Second, the FDA should continue its steps to enable public input and dialogue. During the past decade, it has become one of the most open agencies to invite input from the public, patients, and academic and industry experts. This should be the basis for further growth.
Approaches used by the FDA’s Oncology Center of Excellence to make trials more efficient and bring needed products to patients faster — products that are demonstrably improving patient outcomes — could be a model for expanding such steps for public input and engagement with professional communities. The oncology center has shown that such transparency helps focus regulatory approaches and enhance shared understanding of the relevant science and its intersection with patient priorities. Such transparent processes to inform an independent FDA should not be convoluted with outside sources “influencing” the agency.

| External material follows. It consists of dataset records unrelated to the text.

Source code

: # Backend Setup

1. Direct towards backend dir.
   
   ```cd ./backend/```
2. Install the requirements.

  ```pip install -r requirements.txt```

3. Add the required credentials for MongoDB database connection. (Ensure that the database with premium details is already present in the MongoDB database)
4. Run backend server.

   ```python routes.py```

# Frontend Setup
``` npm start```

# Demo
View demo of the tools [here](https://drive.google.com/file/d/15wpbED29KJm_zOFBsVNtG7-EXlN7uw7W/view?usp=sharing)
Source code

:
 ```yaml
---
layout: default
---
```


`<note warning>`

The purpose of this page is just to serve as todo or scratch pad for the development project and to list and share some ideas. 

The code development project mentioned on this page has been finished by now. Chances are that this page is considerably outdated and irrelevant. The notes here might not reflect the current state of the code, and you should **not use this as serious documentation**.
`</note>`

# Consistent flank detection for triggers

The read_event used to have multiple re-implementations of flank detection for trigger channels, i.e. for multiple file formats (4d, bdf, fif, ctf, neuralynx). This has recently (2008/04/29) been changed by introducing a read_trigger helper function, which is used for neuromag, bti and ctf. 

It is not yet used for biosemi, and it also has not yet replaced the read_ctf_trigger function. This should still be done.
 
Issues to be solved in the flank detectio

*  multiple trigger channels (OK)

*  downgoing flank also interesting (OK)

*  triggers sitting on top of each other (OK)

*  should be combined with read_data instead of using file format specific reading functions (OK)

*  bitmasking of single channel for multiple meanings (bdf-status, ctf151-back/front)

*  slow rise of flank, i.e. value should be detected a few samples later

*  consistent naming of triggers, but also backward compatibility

Third, the agency needs more support to modernize how it collects and uses the vastly expanding sources of digital health information. This includes promoting interoperability to obtain electronic data seamlessly from clinical trials, including trials and studies in real-world settings, to reduce development costs and generate a broader range of evidence about medical products throughout their life cycles. The FDA’s recently announced technology modernization plan reflects this opportunity for continued progress in evidence-based regulation.
Fourth, strong leadership that respects the bipartisan support for the agency’s commitment to science-based regulation should continue. The FDA’s current strength is based on the public service of thousands of dedicated employees, reinforced by committed leadership. The recently confirmed commissioner, Stephen Hahn, a well-respected oncologist, has expressed his commitment to this critical tradition.
As the agency’s importance continues to grow, it faces new challenges. Drug pricing is a significant issue, and there is more the FDA can do to improve access to medications by promoting competition involving generics and biosimilars and facilitating efforts to address questions about costs and cost-effectiveness that are important to payers, clinicians, and patients. Although addressing costs and pricing are not directly part of the FDA’s mission, the infrastructure used to improve evidence on safety and effectiveness, such as an interoperable infrastructure to learn more about products in real-world settings, can also be used to address questions about cost-effectiveness. The FDA must also act swiftly to better address the youth vaping epidemic and the premature deaths caused by tobacco use, the ongoing opioid epidemic, and the need for effective diagnostics and treatments for the new coronavirus.
There will be further public health crises and opportunities ahead, along with new ways in which the agency can prepare to address them. By following the four steps we outlined and focusing on outcomes, the FDA can move forward with better regulatory capabilities that match the evolving biomedical and data sciences and achieve the health improvements that matter most to patients and all Americans.
Mark McClellan, M.D., is the director of the Robert J. Margolis Center for Health Policy and professor of business, medicine, and health policy at Duke University. He served as FDA commissioner from 2002 to 2004, and is an independent board member of Cigna and Johnson and Johnson. Ellen V. Sigal, Ph.D., is founder and chair of Friends of Cancer Research, an advocacy organization based in Washington, D.C.